Load model function.

In [128]:
import torch

from tqdm import tqdm
from pathlib import Path

from joeynmt.vocabulary import build_vocab
from joeynmt.model import build_model
from joeynmt.helpers import load_config, get_latest_checkpoint, load_checkpoint


def load_model(cfg_file: str):

    # Load YAML configuration
    with tqdm(total=1, desc="Loading configuration") as pbar:
        cfg = load_config(cfg_file)
        pbar.update(1)

    # Extract directory containing trained model checkpoints
    model_dir = cfg["training"]["model_dir"]

    # Load source and target vocabularies defined in the data config
    with tqdm(total=1, desc="Loading vocabulary") as pbar:
        src_vocab, trg_vocab = build_vocab(cfg["data"])
        pbar.update(1)

    # Load the latest checkpoint and initialize the model
    with tqdm(total=1, desc="Loading model") as pbar:
        # Get the most recent checkpoint
        check = get_latest_checkpoint(Path(model_dir))
        model_checkpoint = load_checkpoint(check, torch.device('cpu'))  # type: ignore

        # Build the model architecture using config and vocabularies
        model = build_model(cfg["model"], src_vocab=src_vocab, trg_vocab=trg_vocab)

        # Restore trained parameters into the model
        model.load_state_dict(model_checkpoint["model_state"])
        pbar.update(1)

    return model



Greedy decoding function, used in for evaluating error propagation.

In [129]:
from torch import Tensor, IntTensor
from torch.nn import LogSoftmax
from joeynmt.model import Model

log_softmax = LogSoftmax(dim=1)


def greedy_decoding(model: Model, encoder_output: Tensor, max_output_length: int):

    # Build a source mask marking all encoder time steps as valid
    src_mask = torch.tensor([[[True for _ in range(encoder_output.shape[1])]]])

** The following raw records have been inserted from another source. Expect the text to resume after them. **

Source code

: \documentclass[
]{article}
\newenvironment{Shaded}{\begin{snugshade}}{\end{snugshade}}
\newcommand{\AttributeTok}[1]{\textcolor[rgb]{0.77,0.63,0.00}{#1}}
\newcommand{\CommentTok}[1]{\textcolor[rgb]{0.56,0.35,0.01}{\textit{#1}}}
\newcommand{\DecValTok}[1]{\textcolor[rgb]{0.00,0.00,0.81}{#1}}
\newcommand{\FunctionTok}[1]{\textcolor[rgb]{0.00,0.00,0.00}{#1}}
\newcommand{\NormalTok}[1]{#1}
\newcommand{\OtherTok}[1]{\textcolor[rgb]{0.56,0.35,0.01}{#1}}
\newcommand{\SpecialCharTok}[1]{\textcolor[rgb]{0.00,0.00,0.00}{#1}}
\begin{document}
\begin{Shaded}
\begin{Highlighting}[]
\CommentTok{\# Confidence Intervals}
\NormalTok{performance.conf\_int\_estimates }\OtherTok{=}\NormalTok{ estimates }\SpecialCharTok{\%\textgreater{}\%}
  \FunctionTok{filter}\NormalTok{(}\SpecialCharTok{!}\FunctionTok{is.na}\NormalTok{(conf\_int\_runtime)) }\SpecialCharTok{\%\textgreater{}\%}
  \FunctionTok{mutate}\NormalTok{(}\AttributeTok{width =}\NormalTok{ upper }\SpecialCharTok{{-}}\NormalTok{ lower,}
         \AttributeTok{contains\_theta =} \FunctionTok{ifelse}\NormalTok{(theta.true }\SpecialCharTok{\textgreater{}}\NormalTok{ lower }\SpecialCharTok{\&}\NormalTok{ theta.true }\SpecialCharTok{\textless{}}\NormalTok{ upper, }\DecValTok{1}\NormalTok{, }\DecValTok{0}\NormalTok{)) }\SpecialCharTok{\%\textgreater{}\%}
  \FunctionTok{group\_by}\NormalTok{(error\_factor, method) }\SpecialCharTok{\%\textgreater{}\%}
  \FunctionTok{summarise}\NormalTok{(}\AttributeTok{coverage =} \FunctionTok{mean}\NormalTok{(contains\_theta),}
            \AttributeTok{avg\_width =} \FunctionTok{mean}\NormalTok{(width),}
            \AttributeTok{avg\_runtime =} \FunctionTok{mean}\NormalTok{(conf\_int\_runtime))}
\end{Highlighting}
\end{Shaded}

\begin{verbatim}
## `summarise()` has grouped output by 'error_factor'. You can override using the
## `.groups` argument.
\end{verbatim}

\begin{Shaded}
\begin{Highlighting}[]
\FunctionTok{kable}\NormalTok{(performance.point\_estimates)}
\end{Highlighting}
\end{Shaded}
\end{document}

    # Retrieve BOS and EOS token indices
    bos_index = model.bos_index
    eos_index = model.eos_index

    # Initialize target sequence with only the BOS token and mask
    ys = encoder_output.new_full([1, 1], bos_index, dtype=torch.long)
    trg_mask = src_mask.new_ones([1, 1, 1])

    res = []
    for _ in range(max_output_length):
        model.eval()

        with torch.no_grad():
            logits, _, _, _ = model(
                return_type="decode",
                trg_input=ys,
                encoder_output=encoder_output,
                encoder_hidden=None,
                src_mask=src_mask,
                unroll_steps=None,
                decoder_hidden=None,
                trg_mask=trg_mask
            )

            # Select logits and transform to probabilities
            logits = logits[:, -1]
            _ = log_softmax(logits)

            # Greedily select the token with the highest score
            _, pred_trg_token = torch.max(logits, dim=1)
            pred_trg_token = pred_trg_token.data.unsqueeze(-1)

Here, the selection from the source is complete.